━━━ Records provided ━━━
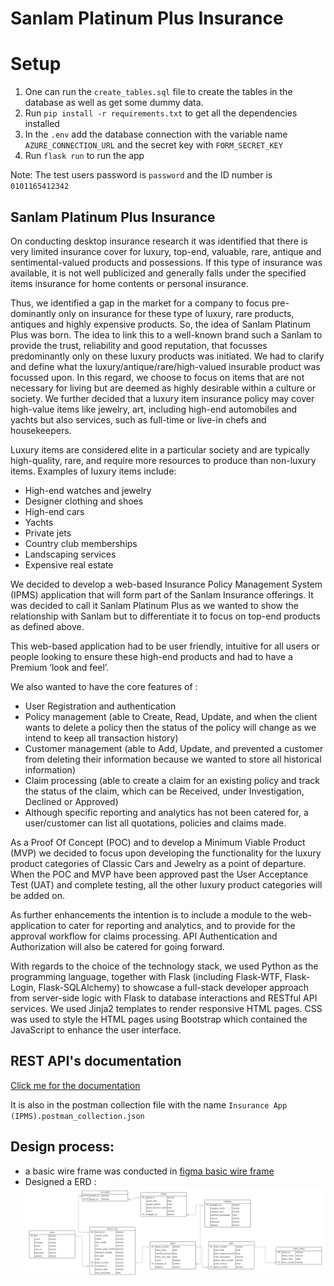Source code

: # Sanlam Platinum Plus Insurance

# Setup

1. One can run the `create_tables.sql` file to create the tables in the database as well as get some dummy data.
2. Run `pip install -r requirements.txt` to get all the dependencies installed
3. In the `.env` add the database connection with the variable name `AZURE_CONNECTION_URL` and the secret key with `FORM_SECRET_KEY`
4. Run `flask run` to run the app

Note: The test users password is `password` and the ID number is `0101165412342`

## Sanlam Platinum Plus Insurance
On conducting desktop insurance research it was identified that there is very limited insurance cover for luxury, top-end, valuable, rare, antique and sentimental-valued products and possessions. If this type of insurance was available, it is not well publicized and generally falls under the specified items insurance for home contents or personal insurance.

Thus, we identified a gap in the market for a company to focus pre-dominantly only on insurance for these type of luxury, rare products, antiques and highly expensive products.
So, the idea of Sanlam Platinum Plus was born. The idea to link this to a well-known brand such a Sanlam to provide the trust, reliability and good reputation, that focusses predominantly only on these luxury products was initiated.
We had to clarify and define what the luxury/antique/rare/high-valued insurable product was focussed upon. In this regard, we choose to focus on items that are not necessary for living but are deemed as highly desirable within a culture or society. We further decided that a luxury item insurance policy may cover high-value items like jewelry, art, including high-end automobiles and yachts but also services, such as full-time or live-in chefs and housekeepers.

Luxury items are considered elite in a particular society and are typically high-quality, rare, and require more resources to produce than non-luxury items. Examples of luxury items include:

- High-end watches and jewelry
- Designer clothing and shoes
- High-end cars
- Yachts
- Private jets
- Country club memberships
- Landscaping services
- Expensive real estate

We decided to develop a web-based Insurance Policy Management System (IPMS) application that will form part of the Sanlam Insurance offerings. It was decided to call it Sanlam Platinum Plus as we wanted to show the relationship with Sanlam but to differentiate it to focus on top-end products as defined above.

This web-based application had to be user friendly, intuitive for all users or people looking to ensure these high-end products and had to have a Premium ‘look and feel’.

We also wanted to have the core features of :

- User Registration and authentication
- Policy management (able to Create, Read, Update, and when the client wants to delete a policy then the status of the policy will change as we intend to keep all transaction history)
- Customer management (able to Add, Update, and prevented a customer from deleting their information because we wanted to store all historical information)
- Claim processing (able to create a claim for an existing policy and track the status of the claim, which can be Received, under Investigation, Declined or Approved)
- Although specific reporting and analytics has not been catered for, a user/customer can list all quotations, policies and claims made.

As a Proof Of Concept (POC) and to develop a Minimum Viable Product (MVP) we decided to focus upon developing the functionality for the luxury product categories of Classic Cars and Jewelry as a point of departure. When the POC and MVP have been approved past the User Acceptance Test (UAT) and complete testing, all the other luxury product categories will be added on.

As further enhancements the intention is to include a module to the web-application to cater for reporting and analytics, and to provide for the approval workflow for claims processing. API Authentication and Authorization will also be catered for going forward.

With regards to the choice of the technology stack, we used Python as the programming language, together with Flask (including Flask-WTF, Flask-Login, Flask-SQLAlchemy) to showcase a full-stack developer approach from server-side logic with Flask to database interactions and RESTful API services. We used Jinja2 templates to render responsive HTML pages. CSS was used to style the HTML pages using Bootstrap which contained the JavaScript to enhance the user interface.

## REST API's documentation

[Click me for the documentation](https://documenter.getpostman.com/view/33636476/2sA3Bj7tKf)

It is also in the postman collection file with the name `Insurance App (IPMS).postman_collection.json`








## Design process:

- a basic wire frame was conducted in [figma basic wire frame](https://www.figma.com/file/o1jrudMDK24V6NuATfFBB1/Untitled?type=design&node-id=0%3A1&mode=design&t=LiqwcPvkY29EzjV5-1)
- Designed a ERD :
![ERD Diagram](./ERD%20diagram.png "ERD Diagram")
━━━
━━━ Records provided ━━━
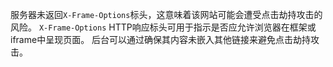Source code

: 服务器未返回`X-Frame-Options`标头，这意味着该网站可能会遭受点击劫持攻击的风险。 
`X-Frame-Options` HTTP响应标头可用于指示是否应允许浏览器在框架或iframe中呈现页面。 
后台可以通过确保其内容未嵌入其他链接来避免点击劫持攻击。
━━━
**What you have to do**. Set down again, word for word, the stretch of records from the line with "the dependencies installed" to the line with "run the app", both of those lines included.

**Task answer**.
2. Run `pip install -r requirements.txt` to get all the dependencies installed
3. In the `.env` add the database connection with the variable name `AZURE_CONNECTION_URL` and the secret key with `FORM_SECRET_KEY`
4. Run `flask run` to run the app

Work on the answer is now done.